● Brief
If a line in the records below contains the word "feature", copy it out.
+++ Dataset
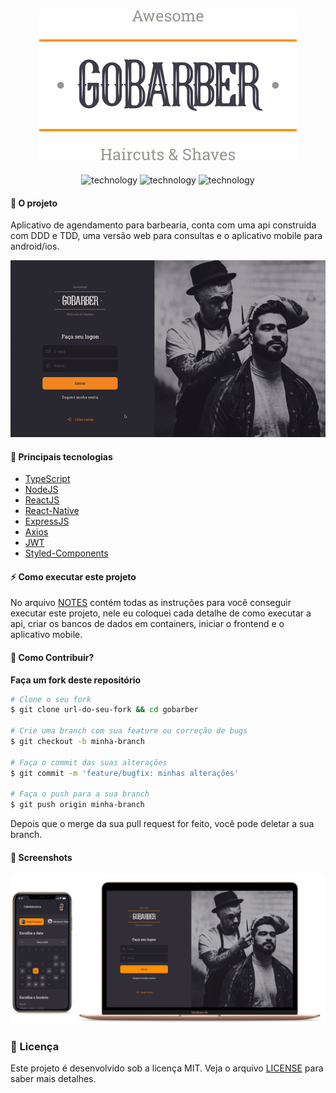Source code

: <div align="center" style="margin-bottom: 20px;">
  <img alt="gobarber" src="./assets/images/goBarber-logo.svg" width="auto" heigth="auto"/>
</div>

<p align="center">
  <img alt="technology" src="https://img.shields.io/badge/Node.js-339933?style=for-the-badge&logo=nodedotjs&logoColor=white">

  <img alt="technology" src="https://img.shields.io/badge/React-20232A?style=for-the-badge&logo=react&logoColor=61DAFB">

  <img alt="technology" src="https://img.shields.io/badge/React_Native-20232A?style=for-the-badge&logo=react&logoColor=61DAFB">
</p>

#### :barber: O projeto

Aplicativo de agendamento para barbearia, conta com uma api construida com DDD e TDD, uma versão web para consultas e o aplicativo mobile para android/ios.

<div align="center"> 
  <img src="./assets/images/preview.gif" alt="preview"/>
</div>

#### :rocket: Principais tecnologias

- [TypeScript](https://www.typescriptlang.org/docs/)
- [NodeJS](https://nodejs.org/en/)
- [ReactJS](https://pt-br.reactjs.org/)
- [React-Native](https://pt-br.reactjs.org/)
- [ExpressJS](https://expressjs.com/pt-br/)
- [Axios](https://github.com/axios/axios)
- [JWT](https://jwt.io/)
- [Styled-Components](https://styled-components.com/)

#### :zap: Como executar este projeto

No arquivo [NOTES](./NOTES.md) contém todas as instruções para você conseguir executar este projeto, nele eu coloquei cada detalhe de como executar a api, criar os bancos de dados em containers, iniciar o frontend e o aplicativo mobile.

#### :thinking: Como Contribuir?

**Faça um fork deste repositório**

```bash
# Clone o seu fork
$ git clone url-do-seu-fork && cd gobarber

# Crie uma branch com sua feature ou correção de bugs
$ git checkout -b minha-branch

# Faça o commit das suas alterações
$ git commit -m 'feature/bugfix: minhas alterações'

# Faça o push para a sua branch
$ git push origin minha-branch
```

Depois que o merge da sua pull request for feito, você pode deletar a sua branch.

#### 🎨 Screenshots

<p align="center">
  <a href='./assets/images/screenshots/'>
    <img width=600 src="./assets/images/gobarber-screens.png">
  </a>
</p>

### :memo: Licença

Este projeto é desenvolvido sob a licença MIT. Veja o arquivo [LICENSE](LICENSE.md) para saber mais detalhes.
++++++
● Response to this exercise
# Crie uma branch com sua feature ou correção de bugs
$ git commit -m 'feature/bugfix: minhas alterações'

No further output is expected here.